The following demonstrates how to read a PL/SQL reference cursor in a PHP program. The reference cursor function is defined in the Pipelined Functions & PL/SQL Tables blog page. I’ve commented it to the hilt for those new to PHP.

The reference cursor maintains a separate connection to the database to access the reference cursor. You also use the oci_fetch_assoc() function to get the data. That strip_special_characters() function lets you format your call to the PL/SQL program and remove non-parsing line returns and tabs before running the oci_parse() function.

<?php
  // Return successful attempt to connect to the database.
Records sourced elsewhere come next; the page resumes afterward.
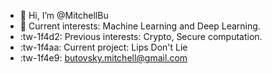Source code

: - 👋 Hi, I’m @MitchellBu
- 👀 Current interests: Machine Learning and Deep Learning.
- :tw-1f4d2: Previous interests: Crypto, Secure computation.
- :tw-1f4aa: Current project: Lips Don't Lie 
- :tw-1f4e9: butovsky.mitchell@gmail.com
  if ($c = @oci_connect("plsql","plsql","orcl"))
  {
    // Declare input variables.
    (isset($_GET['table'])) ? $table = (int) $_GET['table'] : $table = 'ITEM';
    (isset($_GET['column'])) ? $column = (int) $_GET['column'] : $column = 'ITEM_TYPE';
    // Declare a PL/SQL execution command.
    $stmt = "BEGIN
               :return_cursor := get_common_cursor(:table,:column);
             END;";
    // Strip special characters to avoid ORA-06550 and PLS-00103 errors.
    $stmt = strip_special_characters($stmt);
    // Parse a query through the connection.
    $s = oci_parse($c,$stmt);
    // Declare a return cursor for the connection.
    $rc = oci_new_cursor($c);
    // Bind PHP variables to the OCI input or in mode variables.
    oci_bind_by_name($s,':table',$table);
    oci_bind_by_name($s,':column',$column);
    // Bind PHP variables to the OCI output or in/out mode variable.
    oci_bind_by_name($s,':return_cursor',$rc,-1,OCI_B_CURSOR);
    // Execute the PL/SQL statement & reference cursor.
    oci_execute($s);
    oci_execute($rc);
    // Print the table header with known labels.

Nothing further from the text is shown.